[[ Record excerpts, beginning ]]

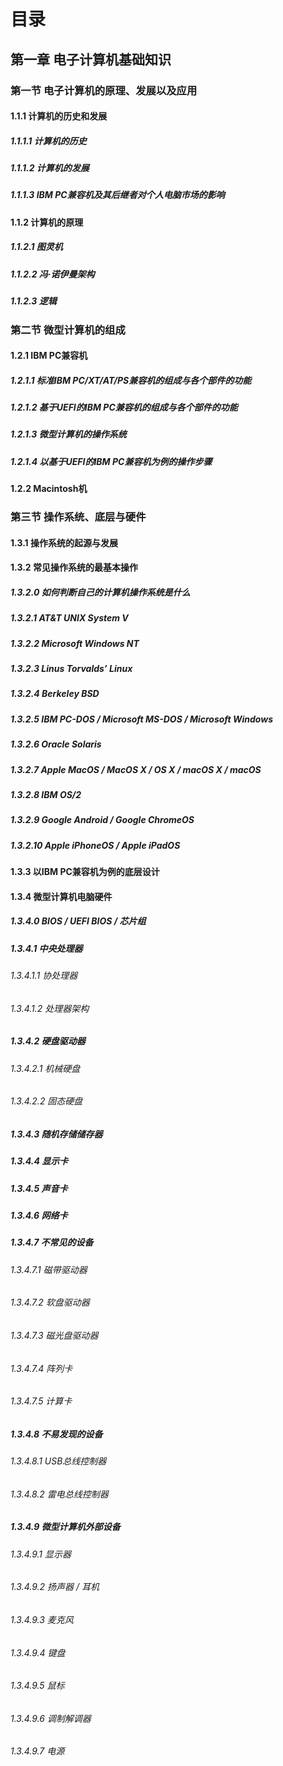 # 目录

## 第一章 电子计算机基础知识

### 第一节 电子计算机的原理、发展以及应用

#### 1.1.1 计算机的历史和发展

##### 1.1.1.1 计算机的历史

##### 1.1.1.2 计算机的发展

##### 1.1.1.3 IBM PC兼容机及其后继者对个人电脑市场的影响

#### 1.1.2 计算机的原理

##### 1.1.2.1 图灵机

##### 1.1.2.2 冯·诺伊曼架构

##### 1.1.2.3 逻辑

### 第二节 微型计算机的组成

#### 1.2.1 IBM PC兼容机

##### 1.2.1.1 标准IBM PC/XT/AT/PS兼容机的组成与各个部件的功能

##### 1.2.1.2 基于UEFI的IBM PC兼容机的组成与各个部件的功能

##### 1.2.1.3 微型计算机的操作系统

##### 1.2.1.4 以基于UEFI的IBM PC兼容机为例的操作步骤

#### 1.2.2 Macintosh机

### 第三节 操作系统、底层与硬件

#### 1.3.1 操作系统的起源与发展

#### 1.3.2 常见操作系统的最基本操作

##### 1.3.2.0 如何判断自己的计算机操作系统是什么

##### 1.3.2.1 AT&T UNIX System V

##### 1.3.2.2 Microsoft Windows NT

##### 1.3.2.3 Linus Torvalds’ Linux

##### 1.3.2.4 Berkeley BSD

##### 1.3.2.5 IBM PC-DOS / Microsoft MS-DOS / Microsoft Windows

##### 1.3.2.6 Oracle Solaris

##### 1.3.2.7 Apple MacOS / MacOS X / OS X / macOS X / macOS

##### 1.3.2.8 IBM OS/2

##### 1.3.2.9 Google Android / Google ChromeOS

##### 1.3.2.10 Apple iPhoneOS / Apple iPadOS

#### 1.3.3 以IBM PC兼容机为例的底层设计

#### 1.3.4 微型计算机电脑硬件

##### 1.3.4.0 BIOS / UEFI BIOS / 芯片组

##### 1.3.4.1 中央处理器

###### 1.3.4.1.1 协处理器

###### 1.3.4.1.2 处理器架构

##### 1.3.4.2 硬盘驱动器

###### 1.3.4.2.1 机械硬盘

###### 1.3.4.2.2 固态硬盘

##### 1.3.4.3 随机存储储存器

##### 1.3.4.4 显示卡

##### 1.3.4.5 声音卡

##### 1.3.4.6 网络卡

##### 1.3.4.7 不常见的设备

###### 1.3.4.7.1 磁带驱动器

###### 1.3.4.7.2 软盘驱动器

###### 1.3.4.7.3 磁光盘驱动器

###### 1.3.4.7.4 阵列卡

###### 1.3.4.7.5 计算卡

##### 1.3.4.8 不易发现的设备

###### 1.3.4.8.1 USB总线控制器

###### 1.3.4.8.2 雷电总线控制器

##### 1.3.4.9 微型计算机外部设备

###### 1.3.4.9.1 显示器

###### 1.3.4.9.2 扬声器 / 耳机

###### 1.3.4.9.3 麦克风

###### 1.3.4.9.4 键盘

###### 1.3.4.9.5 鼠标

###### 1.3.4.9.6 调制解调器

###### 1.3.4.9.7 电源

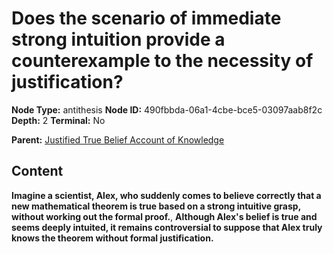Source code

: # Does the scenario of immediate strong intuition provide a counterexample to the necessity of justification?

**Node Type:** antithesis
**Node ID:** 490fbbda-06a1-4cbe-bce5-03097aab8f2c
**Depth:** 2
**Terminal:** No

**Parent:** [Justified True Belief Account of Knowledge](justified-true-belief-account-of-knowledge.md)

## Content

**Imagine a scientist, Alex, who suddenly comes to believe correctly that a new mathematical theorem is true based on a strong intuitive grasp, without working out the formal proof.**, **Although Alex's belief is true and seems deeply intuited, it remains controversial to suppose that Alex truly knows the theorem without formal justification.**
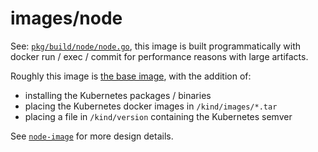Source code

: # images/node

See: [`pkg/build/node/node.go`][pkg/build/node/node.go], this
image is built programmatically with docker run / exec / commit for performance
reasons with large artifacts.

Roughly this image is [the base image](./../base), with the addition of:

- installing the Kubernetes packages / binaries
- placing the Kubernetes docker images in `/kind/images/*.tar`
- placing a file in `/kind/version` containing the Kubernetes semver

See [`node-image`][node-image.md] for more design details.

[pkg/build/node/node.go]: ./../../pkg/build/node/node.go
[node-image.md]: https://kind.sigs.k8s.io/docs/design/node-image
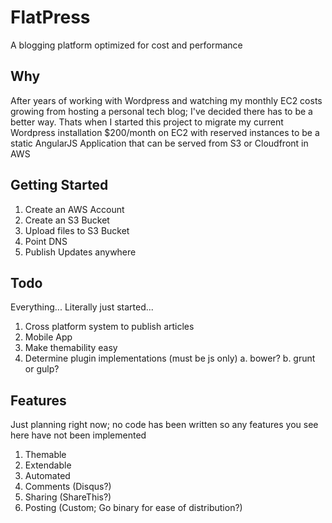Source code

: # FlatPress
A blogging platform optimized for cost and performance

## Why
After years of working with Wordpress and watching my monthly EC2 costs growing from hosting a personal tech blog; I've decided there has to be a better way. Thats when I started this project to migrate my current Wordpress installation $200/month on EC2 with reserved instances to be a static AngularJS Application that can be served from S3 or Cloudfront in AWS

## Getting Started
1. Create an AWS Account
2. Create an S3 Bucket
3. Upload files to S3 Bucket
4. Point DNS
5. Publish Updates anywhere

## Todo
Everything... Literally just started...
1. Cross platform system to publish articles
2. Mobile App
3. Make themability easy
4. Determine plugin implementations (must be js only)
  a. bower?
  b. grunt or gulp?

## Features
Just planning right now; no code has been written so any features you see here have not been implemented
1. Themable
2. Extendable
3. Automated
4. Comments (Disqus?)
5. Sharing (ShareThis?)
6. Posting (Custom; Go binary for ease of distribution?)
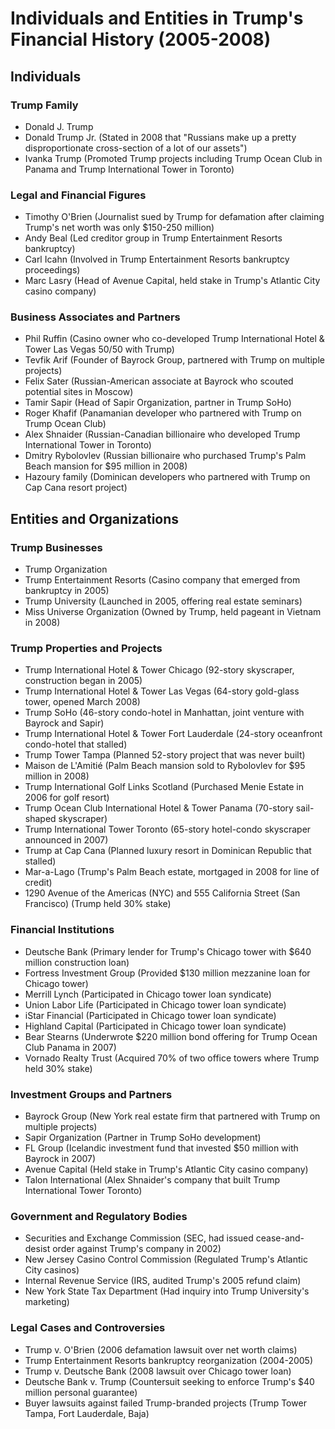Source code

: # Individuals and Entities in Trump's Financial History (2005-2008)

## Individuals

### Trump Family
- Donald J. Trump
- Donald Trump Jr. (Stated in 2008 that "Russians make up a pretty disproportionate cross-section of a lot of our assets")
- Ivanka Trump (Promoted Trump projects including Trump Ocean Club in Panama and Trump International Tower in Toronto)

### Legal and Financial Figures
- Timothy O'Brien (Journalist sued by Trump for defamation after claiming Trump's net worth was only $150-250 million)
- Andy Beal (Led creditor group in Trump Entertainment Resorts bankruptcy)
- Carl Icahn (Involved in Trump Entertainment Resorts bankruptcy proceedings)
- Marc Lasry (Head of Avenue Capital, held stake in Trump's Atlantic City casino company)

### Business Associates and Partners
- Phil Ruffin (Casino owner who co-developed Trump International Hotel & Tower Las Vegas 50/50 with Trump)
- Tevfik Arif (Founder of Bayrock Group, partnered with Trump on multiple projects)
- Felix Sater (Russian-American associate at Bayrock who scouted potential sites in Moscow)
- Tamir Sapir (Head of Sapir Organization, partner in Trump SoHo)
- Roger Khafif (Panamanian developer who partnered with Trump on Trump Ocean Club)
- Alex Shnaider (Russian-Canadian billionaire who developed Trump International Tower in Toronto)
- Dmitry Rybolovlev (Russian billionaire who purchased Trump's Palm Beach mansion for $95 million in 2008)
- Hazoury family (Dominican developers who partnered with Trump on Cap Cana resort project)

## Entities and Organizations

### Trump Businesses
- Trump Organization
- Trump Entertainment Resorts (Casino company that emerged from bankruptcy in 2005)
- Trump University (Launched in 2005, offering real estate seminars)
- Miss Universe Organization (Owned by Trump, held pageant in Vietnam in 2008)

### Trump Properties and Projects
- Trump International Hotel & Tower Chicago (92-story skyscraper, construction began in 2005)
- Trump International Hotel & Tower Las Vegas (64-story gold-glass tower, opened March 2008)
- Trump SoHo (46-story condo-hotel in Manhattan, joint venture with Bayrock and Sapir)
- Trump International Hotel & Tower Fort Lauderdale (24-story oceanfront condo-hotel that stalled)
- Trump Tower Tampa (Planned 52-story project that was never built)
- Maison de L'Amitié (Palm Beach mansion sold to Rybolovlev for $95 million in 2008)
- Trump International Golf Links Scotland (Purchased Menie Estate in 2006 for golf resort)
- Trump Ocean Club International Hotel & Tower Panama (70-story sail-shaped skyscraper)
- Trump International Tower Toronto (65-story hotel-condo skyscraper announced in 2007)
- Trump at Cap Cana (Planned luxury resort in Dominican Republic that stalled)
- Mar-a-Lago (Trump's Palm Beach estate, mortgaged in 2008 for line of credit)
- 1290 Avenue of the Americas (NYC) and 555 California Street (San Francisco) (Trump held 30% stake)

### Financial Institutions
- Deutsche Bank (Primary lender for Trump's Chicago tower with $640 million construction loan)
- Fortress Investment Group (Provided $130 million mezzanine loan for Chicago tower)
- Merrill Lynch (Participated in Chicago tower loan syndicate)
- Union Labor Life (Participated in Chicago tower loan syndicate)
- iStar Financial (Participated in Chicago tower loan syndicate)
- Highland Capital (Participated in Chicago tower loan syndicate)
- Bear Stearns (Underwrote $220 million bond offering for Trump Ocean Club Panama in 2007)
- Vornado Realty Trust (Acquired 70% of two office towers where Trump held 30% stake)

### Investment Groups and Partners
- Bayrock Group (New York real estate firm that partnered with Trump on multiple projects)
- Sapir Organization (Partner in Trump SoHo development)
- FL Group (Icelandic investment fund that invested $50 million with Bayrock in 2007)
- Avenue Capital (Held stake in Trump's Atlantic City casino company)
- Talon International (Alex Shnaider's company that built Trump International Tower Toronto)

### Government and Regulatory Bodies
- Securities and Exchange Commission (SEC, had issued cease-and-desist order against Trump's company in 2002)
- New Jersey Casino Control Commission (Regulated Trump's Atlantic City casinos)
- Internal Revenue Service (IRS, audited Trump's 2005 refund claim)
- New York State Tax Department (Had inquiry into Trump University's marketing)

### Legal Cases and Controversies
- Trump v. O'Brien (2006 defamation lawsuit over net worth claims)
- Trump Entertainment Resorts bankruptcy reorganization (2004-2005)
- Trump v. Deutsche Bank (2008 lawsuit over Chicago tower loan)
- Deutsche Bank v. Trump (Countersuit seeking to enforce Trump's $40 million personal guarantee)
- Buyer lawsuits against failed Trump-branded projects (Trump Tower Tampa, Fort Lauderdale, Baja)
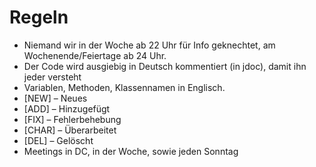 # Regeln
- Niemand wir in der Woche ab 22 Uhr für Info geknechtet, am Wochenende/Feiertage ab 24 Uhr. 
- Der Code wird ausgiebig in Deutsch kommentiert (in jdoc), damit ihn jeder versteht 
- Variablen, Methoden, Klassennamen in Englisch. 
- [NEW] – Neues 
- [ADD] – Hinzugefügt 
- [FIX] – Fehlerbehebung 
- [CHAR] – Überarbeitet  
- [DEL] – Gelöscht 
- Meetings in DC, in der Woche, sowie jeden Sonntag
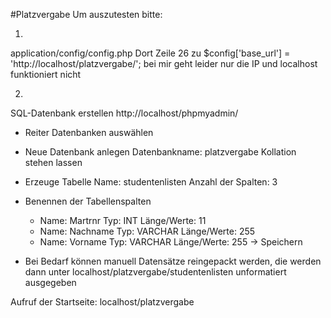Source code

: #Platzvergabe
Um auszutesten bitte:

1.
application/config/config.php
Dort Zeile 26 zu
$config['base_url'] = 'http://localhost/platzvergabe/';
bei mir geht leider nur die IP und localhost funktioniert nicht

2.
SQL-Datenbank erstellen
http://localhost/phpmyadmin/
- Reiter Datenbanken auswählen

- Neue Datenbank anlegen
  Datenbankname: platzvergabe
  Kollation stehen lassen
  
- Erzeuge Tabelle
  Name: studentenlisten
  Anzahl der Spalten: 3
  
- Benennen der Tabellenspalten
  - Name: Martrnr Typ: INT Länge/Werte: 11
  - Name: Nachname Typ: VARCHAR Länge/Werte: 255
  - Name: Vorname Typ: VARCHAR Länge/Werte: 255
  -> Speichern
  
- Bei Bedarf können manuell Datensätze reingepackt werden, die werden dann unter localhost/platzvergabe/studentenlisten unformatiert ausgegeben

Aufruf der Startseite:
localhost/platzvergabe
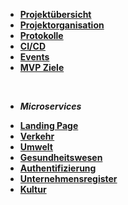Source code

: * [**Projektübersicht**](_einleitung/projektuebersicht)
* [**Projektorganisation**](_einleitung/projektorganisation)
* [**Protokolle**](_einleitung/protokolle)
* [**CI/CD**](ci_cd/index)
* [**Events**](https://software-projekt-2022.github.io/Dokumentation/asyncapi/)
* [**MVP Ziele**](_einleitung/mvp)

<br>

- ***Microservices***

* [**Landing Page**](landingpage/index)
* [**Verkehr**](verkehr/index)
* [**Umwelt**](umwelt/index)
* [**Gesundheitswesen**](gesundheitswesen/index)
* [**Authentifizierung**](authentifizierung/index)
* [**Unternehmensregister**](unternehmensregister/index)
* [**Kultur**](kultur/index)
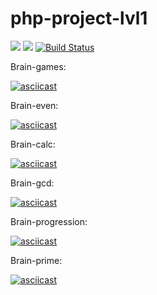 # php-project-lvl1

<a href="https://codeclimate.com/github/aspov/php-project-lvl1/maintainability"><img src="https://api.codeclimate.com/v1/badges/355b3ce8cdf6ae9f2646/maintainability" /></a>
<a href="https://codeclimate.com/github/aspov/php-project-lvl1/test_coverage"><img src="https://api.codeclimate.com/v1/badges/355b3ce8cdf6ae9f2646/test_coverage" /></a>
[![Build Status](https://travis-ci.org/aspov/php-project-lvl1.svg?branch=master)](https://travis-ci.org/aspov/php-project-lvl1)

Brain-games:

[![asciicast](https://asciinema.org/a/256151.svg)](https://asciinema.org/a/256151)

Brain-even:

[![asciicast](https://asciinema.org/a/256141.svg)](https://asciinema.org/a/256141)

Brain-calc:

[![asciicast](https://asciinema.org/a/256297.svg)](https://asciinema.org/a/256297)

Brain-gcd:

[![asciicast](https://asciinema.org/a/256324.svg)](https://asciinema.org/a/256324)

Brain-progression:

[![asciicast](https://asciinema.org/a/256477.svg)](https://asciinema.org/a/256477)

Brain-prime:

[![asciicast](https://asciinema.org/a/256691.svg)](https://asciinema.org/a/256691)
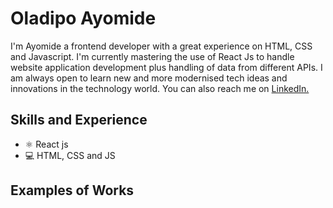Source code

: # Oladipo Ayomide

I'm Ayomide a frontend developer with a great experience on HTML, CSS and Javascript. I'm currently mastering the use of React Js to handle website application development plus handling of data from different APIs. I am always open to learn new and more modernised tech ideas and innovations in the technology world. You can also reach me on <a target="_blank" rel="noreferrer noopener" href="https://www.linkedin.com/in/oladipoayomide/">LinkedIn.</a>

## Skills and Experience
* ⚛  React js
* 💻 HTML, CSS and JS

## Examples of Works

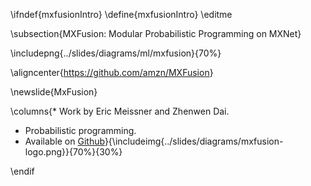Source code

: \ifndef{mxfusionIntro}
\define{mxfusionIntro}
\editme

\subsection{MXFusion: Modular Probabilistic Programming on MXNet}

\includepng{../slides/diagrams/ml/mxfusion}{70%}

\aligncenter{<https://github.com/amzn/MXFusion>}

\newslide{MxFusion}

\columns{* Work by Eric Meissner and Zhenwen Dai.
* Probabilistic programming.
* Available on [Github](https://github.com/amzn/mxfusion)}{\includeimg{../slides/diagrams/mxfusion-logo.png}}{70%}{30%}

\endif

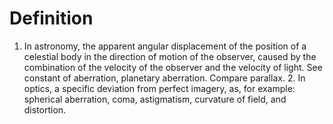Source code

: # Definition

1.  In astronomy, the apparent angular displacement of the position of a
    celestial body in the direction of motion of the observer, caused by
    the combination of the velocity of the observer and the velocity of
    light. See constant of aberration, planetary aberration. Compare
    parallax. 2. In optics, a specific deviation from perfect imagery,
    as, for example: spherical aberration, coma, astigmatism, curvature
    of field, and distortion.
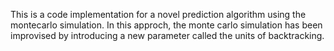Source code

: This is a code implementation for a novel prediction algorithm using the montecarlo simulation. In this approch, the monte carlo simulation has been improvised by introducing a new parameter called the units of backtracking.
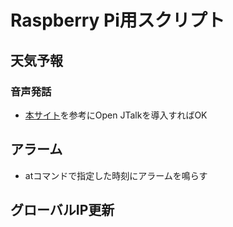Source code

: 
# Raspberry Pi用スクリプト

## 天気予報
### 音声発話
- [本サイト](https://iot-plus.net/make/raspi/speaker-open-jtalk-japanese-speech/)を参考にOpen JTalkを導入すればOK


## アラーム
- atコマンドで指定した時刻にアラームを鳴らす


## グローバルIP更新
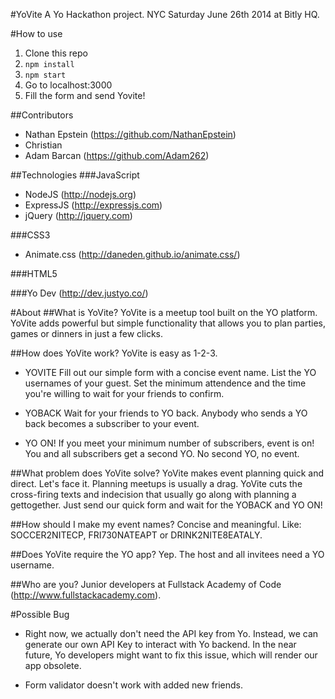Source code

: #YoVite
A Yo Hackathon project.  NYC Saturday June 26th 2014 at Bitly HQ.

#How to use
1. Clone this repo
2. `npm install`
3. `npm start`
4. Go to localhost:3000
5. Fill the form and send Yovite!

##Contributors
* Nathan Epstein (https://github.com/NathanEpstein)
* Christian
* Adam Barcan (https://github.com/Adam262)

##Technologies
###JavaScript
* NodeJS (http://nodejs.org)
* ExpressJS (http://expressjs.com)
* jQuery (http://jquery.com)

###CSS3
* Animate.css (http://daneden.github.io/animate.css/)

###HTML5

###Yo Dev (http://dev.justyo.co/)

#About
##What is YoVite?
YoVite is a meetup tool built on the YO platform. YoVite adds powerful but simple functionality that allows you to plan parties, games or dinners in just a few clicks.

##How does YoVite work?
YoVite is easy as 1-2-3.
* YOVITE
Fill out our simple form with a concise event name. List the YO usernames of your guest. Set the minimum attendence and the time you're willing to wait for your friends to confirm.

* YOBACK
Wait for your friends to YO back. Anybody who sends a YO back becomes a subscriber to your event.

* YO ON!
If you meet your minimum number of subscribers, event is on! You and all subscribers get a second YO. No second YO, no event.

##What problem does YoVite solve?</h4>
YoVite makes event planning quick and direct. Let's face it. Planning meetups is usually a drag. YoVite cuts the cross-firing texts and indecision that usually go along with planning a gettogether. Just send our quick form and wait for the YOBACK and YO ON!

##How should I make my event names?
Concise and meaningful. Like: SOCCER2NITECP, FRI730NATEAPT or DRINK2NITE8EATALY.

##Does YoVite require the YO app?
Yep. The host and all invitees need a YO username.

##Who are you?
Junior developers at Fullstack Academy of Code (http://www.fullstackacademy.com).

#Possible Bug
* Right now, we actually don't need the API key from Yo.  Instead, we can generate our own API Key to interact with Yo backend.  In the near future, Yo developers might want to fix this issue, which will render our app obsolete.

* Form validator doesn't work with added new friends.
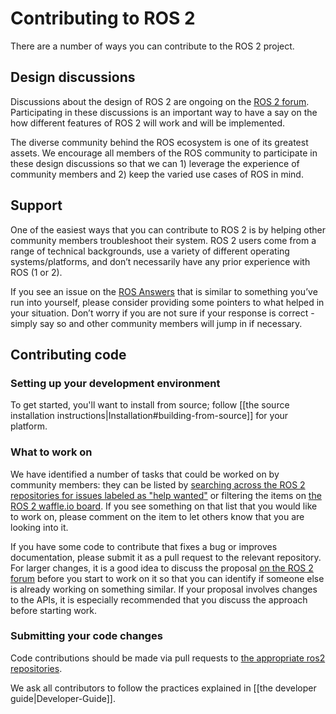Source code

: # Contributing to ROS 2

There are a number of ways you can contribute to the ROS 2 project.

## Design discussions

Discussions about the design of ROS 2 are ongoing on the [ROS 2 forum](http://discourse.ros.org/c/ng-ros).
Participating in these discussions is an important way to have a say on the how different features of ROS 2 will work and will be implemented.

The diverse community behind the ROS ecosystem is one of its greatest assets.
We encourage all members of the ROS community to participate in these design discussions so that we can 1) leverage the experience of community members and 2) keep the varied use cases of ROS in mind.

## Support

One of the easiest ways that you can contribute to ROS 2 is by helping other community members troubleshoot their system.
ROS 2 users come from a range of technical backgrounds, use a variety of different operating systems/platforms, and don’t necessarily have any prior experience with ROS (1 or 2). 

If you see an issue on the [ROS Answers](https://answers.ros.org) that is similar to something you’ve run into yourself, please consider providing some pointers to what helped in your situation.
Don’t worry if you are not sure if your response is correct - simply say so and other community members will jump in if necessary.

## Contributing code

### Setting up your development environment

To get started, you'll want to install from source; follow [[the source installation instructions|Installation#building-from-source]] for your platform.

### What to work on

We have identified a number of tasks that could be worked on by community members: they can be listed by [searching across the ROS 2 repositories for issues labeled as "help wanted"](https://github.com/search?q=user%3Aament+user%3Aros2+is%3Aopen+label%3A"help+wanted"&type=Issues) or filtering the items on [the ROS 2 waffle.io board](https://waffle.io/ros2/ros2?search=help%20wanted).
If you see something on that list that you would like to work on, please comment on the item to let others know that you are looking into it.

If you have some code to contribute that fixes a bug or improves documentation, please submit it as a pull request to the relevant repository.
For larger changes, it is a good idea to discuss the proposal [on the ROS 2 forum](http://discourse.ros.org/c/ng-ros) before you start to work on it so that you can identify if someone else is already working on something similar.
If your proposal involves changes to the APIs, it is especially recommended that you discuss the approach before starting work.

### Submitting your code changes

Code contributions should be made via pull requests to [the appropriate ros2 repositories](https://github.com/ros2).

We ask all contributors to follow the practices explained in [[the developer guide|Developer-Guide]].
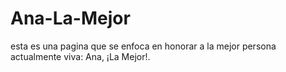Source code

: # Ana-La-Mejor
esta es una pagina que se enfoca en honorar a la mejor persona actualmente viva: Ana, ¡La Mejor!.
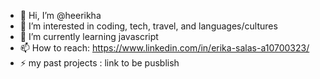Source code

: - 👋 Hi, I’m @heerikha
- 👀 I’m interested in coding, tech, travel, and languages/cultures
- 🌱 I’m currently learning javascript
- 📫 How to reach: https://www.linkedin.com/in/erika-salas-a10700323/
- ⚡ my past projects : link to be pusblish

<!---
heerikha/heerikha is a ✨ special ✨ repository because its `README.md` (this file) appears on your GitHub profile.
You can click the Preview link to take a look at your changes.
--->
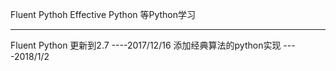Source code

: Fluent Pythoh 
Effective Python
等Python学习

--------------------------------------------------------
Fluent Python 更新到2.7   ----2017/12/16
添加经典算法的python实现    ----2018/1/2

[[ Record excerpts, end ]]

Look above for every line with the word "diagrams" and copy it.

\includepng{../slides/diagrams/ml/mxfusion}{70%}
* Available on [Github](https://github.com/amzn/mxfusion)}{\includeimg{../slides/diagrams/mxfusion-logo.png}}{70%}{30%}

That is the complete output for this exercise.